The mission of the Independent Commission Against Corruption (ICAC) is to build a clean government and a level playing field for businesses operating in Hong Kong. Right at the forefront of their activities and spreading that message is Corinna Wong, programme coordinator (district organisations) and regional officer (Kowloon Central) for the ICAC's Community Relations Department.
She joined the ICAC after graduating with a degree in arts from the University of Hong Kong, and did so for a very good reason. "I enjoy dealing with people but, most importantly, I believe in building a clean and fair society," she says.
Her work involves the planning and implementation of promotional projects, which always go together with detailed studies of corruption-prone areas. "We provide corruption prevention education for civil servants, public bodies and private organisations," Ms Wong says. "In addition, we conduct educational workshops and produce practical guides, training videos and publications." These are backed up by regular company visits and seminars organised for specific trades and industries.
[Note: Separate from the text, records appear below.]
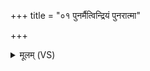 +++
title = "०१ पुनर्मैत्विन्द्रियं पुनरात्मा"

+++
<details><summary>मूलम् (VS)</summary>

पुन॑र्मैत्विन्द्रि॒यं पुन॑रा॒त्मा द्रवि॑णं॒ ब्राह्म॑णं च।  
पुन॑र॒ग्नयो॒ धिष्ण्या॑ यथास्था॒म क॑ल्पयन्तामि॒हैव ॥
</details> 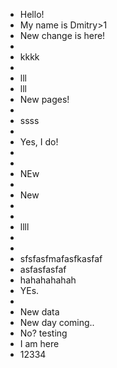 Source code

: - Hello!
- My name is Dmitry>1
- New change is here!
-
- kkkk
-
- lll
- lll
- New pages!
-
- ssss
-
- Yes, I do!
-
-
- NEw
-
- New
-
-
- llll
-
-
- sfsfasfmafasfkasfaf
- asfasfasfaf
- hahahahahah
- YEs.
-
- New data
- New day coming..
- No? testing
- I am here
- 12334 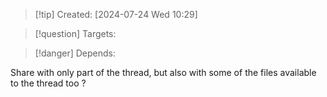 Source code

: 
>[!tip] Created: [2024-07-24 Wed 10:29]

>[!question] Targets: 

>[!danger] Depends: 

Share with only part of the thread, but also with some of the files available to the thread too ? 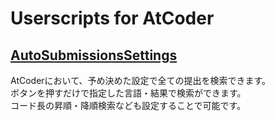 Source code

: # Userscripts for AtCoder

## [AutoSubmissionsSettings](https://greasyfork.org/ja/scripts/390514-autosubmissionssettings-js)
AtCoderにおいて、予め決めた設定で全ての提出を検索できます。  
ボタンを押すだけで指定した言語・結果で検索ができます。  
コード長の昇順・降順検索なども設定することで可能です。  
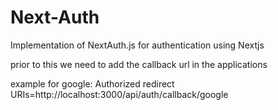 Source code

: # Next-Auth
Implementation of NextAuth.js  for authentication using Nextjs

prior to this we need to add the callback url in the applications

example for google:
Authorized redirect URIs=http://localhost:3000/api/auth/callback/google

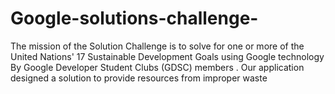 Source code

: # Google-solutions-challenge-
The mission of the Solution Challenge is to solve for one or more of the  United Nations' 17 Sustainable Development Goals using Google  technology By Google Developer Student Clubs (GDSC) members . Our application designed a solution to provide resources from improper  waste
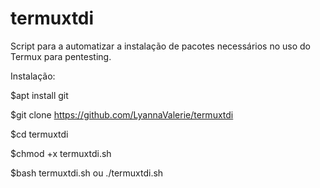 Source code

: # termuxtdi
Script para a automatizar a instalação de pacotes necessários no uso do Termux para pentesting.

Instalação:

$apt install git

$git clone https://github.com/LyannaValerie/termuxtdi

$cd termuxtdi

$chmod +x termuxtdi.sh

$bash termuxtdi.sh ou ./termuxtdi.sh
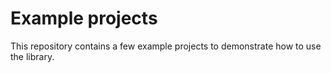 # Example projects

This repository contains a few example projects to demonstrate how to use the library. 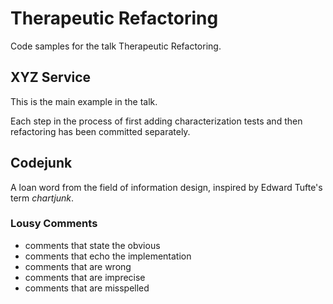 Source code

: # Therapeutic Refactoring

Code samples for the talk Therapeutic Refactoring.

## XYZ Service

This is the main example in the talk.

Each step in the process of first adding characterization tests
and then refactoring has been committed separately.

## Codejunk

A loan word from the field of information design, inspired by Edward Tufte's
term _chartjunk_.

### Lousy Comments

* comments that state the obvious
* comments that echo the implementation
* comments that are wrong
* comments that are imprecise
* comments that are misspelled
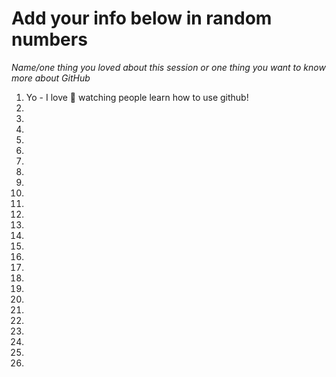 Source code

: # Add your info below in random numbers

*Name/one thing you loved about this session or one thing you want to know more about GitHub*

1. Yo - I love 🌹 watching people learn how to use github! 
2.
3.
4.
5.
6.
7.
8.
9.
10.
11.
12.
13.
14.
15.
16.
17.
18.
19.
20.
21.
22.
23.
24.
25.
26.

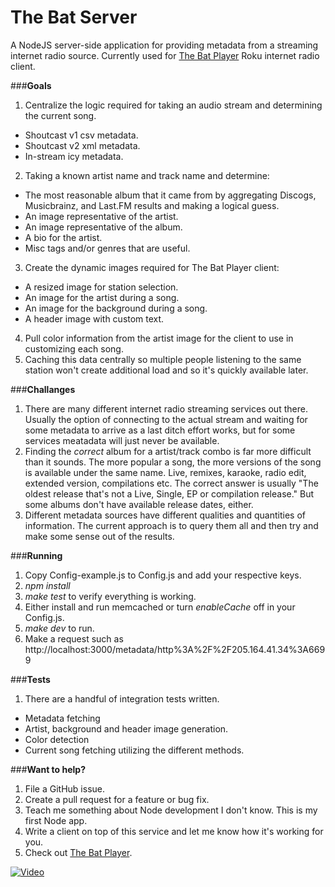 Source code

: The Bat Server
==================

A NodeJS server-side application for providing metadata from a streaming internet radio source.  Currently used for [The Bat Player](https://github.com/gabek/TheBatPlayerRoku) Roku internet radio client.

###**Goals**
1. Centralize the logic required for taking an audio stream and determining the current song.
 * Shoutcast v1 csv metadata.
 * Shoutcast v2 xml metadata.
 * In-stream icy metadata.
2. Taking a known artist name and track name and determine:
 * The most reasonable album that it came from by aggregating Discogs, Musicbrainz, and Last.FM results and making a logical guess.
 * An image representative of the artist.
 * An image representative of the album.
 * A bio for the artist.
 * Misc tags and/or genres that are useful.
3. Create the dynamic images required for The Bat Player client:
 * A resized image for station selection.
 * An image for the artist during a song.
 * An image for the background during a song.
 * A header image with custom text.
4. Pull color information from the artist image for the client to use in customizing each song.
5. Caching this data centrally so multiple people listening to the same station won't create additional load and so it's quickly available later.

###**Challanges**
1. There are many different internet radio streaming services out there.  Usually the option of connecting to the actual stream and waiting for some metadata to arrive as a last ditch effort works, but for some services meatadata will just never be available.
2. Finding the *correct* album for a artist/track combo is far more difficult than it sounds.  The more popular a song, the more versions of the song is available under the same name.  Live, remixes, karaoke, radio edit, extended version, compilations etc.  The correct answer is usually "The oldest release that's not a Live, Single, EP or compilation release."  But some albums don't have available release dates, either.
3. Different metadata sources have different qualities and quantities of information.  The current approach is to query them all and then try and make some sense out of the results.

###**Running**
1. Copy Config-example.js to Config.js and add your respective keys.
2. _npm install_
3. _make test_ to verify everything is working.
4. Either install and run memcached or turn *enableCache* off in your Config.js.
5. _make dev_ to run.
6. Make a request such as http://localhost:3000/metadata/http%3A%2F%2F205.164.41.34%3A6699

###**Tests**
1. There are a handful of integration tests written.
  * Metadata fetching
  * Artist, background and header image generation.
  * Color detection
  * Current song fetching utilizing the different methods.

###**Want to help?**
1. File a GitHub issue.
2. Create a pull request for a feature or bug fix.
3. Teach me something about Node development I don't know.  This is my first Node app.
4. Write a client on top of this service and let me know how it's working for you.
5. Check out [The Bat Player](https://github.com/gabek/TheBatPlayerRoku).

[![Video](http://f.cl.ly/items/1O461y2v2N2D1k151Q0S/TheBatPlayerDemoGif.gif)](https://vimeo.com/112659447)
During her 16 years with the ICAC, Ms Wong has been posted to the units responsible for producing educational products and mapping out strategies for liaison with the business sector. Currently she is responsible for coordinating the education work for district organisations and getting the support of district leaders and community groups through meet-the-public sessions and exhibitions in residential areas.
You cannot simply work behind closed doors, but must reach out to the world
Recent incidents in the news may have affected the ICAC's image, but Ms Wong believes such challenges are all part of the job. "Society is changing fast and the public has higher expectations of us," she remarks. "We need to be adaptable and design our programmes to meet the needs of different sectors and the general public. Communication is therefore very important, as are a strong belief in what the ICAC is doing and a great sense of responsibility towards the community."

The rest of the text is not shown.